Home prices moderated this spring
Home prices dipped in April from March, though the pace of decline moderated at the start of the spring buying season, according to a survey released today, Reuters reported.
Even so, economists cautioned that house prices will likely continue to crawl along at low levels and could have further to fall, as the battered housing market works through an excess amount of houses for sale, ongoing foreclosures, tight credit and weak demand.
The S&P/Case-Shiller composite index of single-family home prices in 20 metropolitan areas dipped 0.1 percent on a seasonally adjusted basis.

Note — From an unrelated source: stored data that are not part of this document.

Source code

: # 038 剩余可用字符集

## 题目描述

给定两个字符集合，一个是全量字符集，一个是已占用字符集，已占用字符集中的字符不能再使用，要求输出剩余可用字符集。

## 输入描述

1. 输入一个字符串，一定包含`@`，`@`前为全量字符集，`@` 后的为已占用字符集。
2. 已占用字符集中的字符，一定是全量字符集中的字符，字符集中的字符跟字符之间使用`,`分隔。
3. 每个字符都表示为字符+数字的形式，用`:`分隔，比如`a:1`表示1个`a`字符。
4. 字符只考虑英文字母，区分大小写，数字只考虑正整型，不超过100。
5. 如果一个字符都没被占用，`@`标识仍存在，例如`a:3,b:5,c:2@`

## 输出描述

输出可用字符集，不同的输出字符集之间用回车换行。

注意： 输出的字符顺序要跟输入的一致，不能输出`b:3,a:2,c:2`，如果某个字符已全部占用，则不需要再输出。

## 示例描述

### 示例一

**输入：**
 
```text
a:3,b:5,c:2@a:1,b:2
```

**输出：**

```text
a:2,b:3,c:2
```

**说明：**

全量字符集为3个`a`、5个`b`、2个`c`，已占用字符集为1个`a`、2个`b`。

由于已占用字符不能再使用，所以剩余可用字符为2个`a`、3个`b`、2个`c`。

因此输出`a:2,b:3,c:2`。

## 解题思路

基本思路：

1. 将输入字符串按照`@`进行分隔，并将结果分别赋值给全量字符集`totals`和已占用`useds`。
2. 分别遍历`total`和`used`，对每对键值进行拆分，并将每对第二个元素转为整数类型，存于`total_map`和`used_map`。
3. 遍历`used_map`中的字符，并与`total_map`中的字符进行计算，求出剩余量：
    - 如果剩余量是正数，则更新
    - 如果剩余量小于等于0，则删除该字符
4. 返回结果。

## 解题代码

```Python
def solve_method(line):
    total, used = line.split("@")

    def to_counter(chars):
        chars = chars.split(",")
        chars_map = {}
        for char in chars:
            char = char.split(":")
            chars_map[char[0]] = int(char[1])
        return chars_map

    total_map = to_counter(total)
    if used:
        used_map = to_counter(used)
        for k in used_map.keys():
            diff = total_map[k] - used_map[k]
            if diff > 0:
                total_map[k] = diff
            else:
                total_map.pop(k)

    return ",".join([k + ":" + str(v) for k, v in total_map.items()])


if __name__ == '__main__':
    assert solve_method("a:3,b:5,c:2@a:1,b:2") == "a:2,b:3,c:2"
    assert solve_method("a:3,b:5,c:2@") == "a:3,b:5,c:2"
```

A Reuters poll of economists had forecast a decline of 0.2 percent.
On a non-seasonally adjusted basis, however, the index rose 0.7 percent, its first advance in eight months, the report said.
“The seasonally adjusted numbers show that much of the improvement reflects the beginning of the spring-summer home buying season,” David Blitzer, chairman of the index committee at Standard & Poor’s, said in a statement. “It is much too early to tell if this is a turning point or simply due to some warmer weather.”
The 20-city composite index edged up to 138.84 from 138.16 in March, which had marked a new crisis-era low.
U.S. home prices were supported last spring by a tax credit, but the housing market has struggled since the credit expired. Though housing makes up a fraction of gross domestic product, most economists say the economy will be hard-pressed to make a sustainable recovery without an improvement in housing, Reuters said.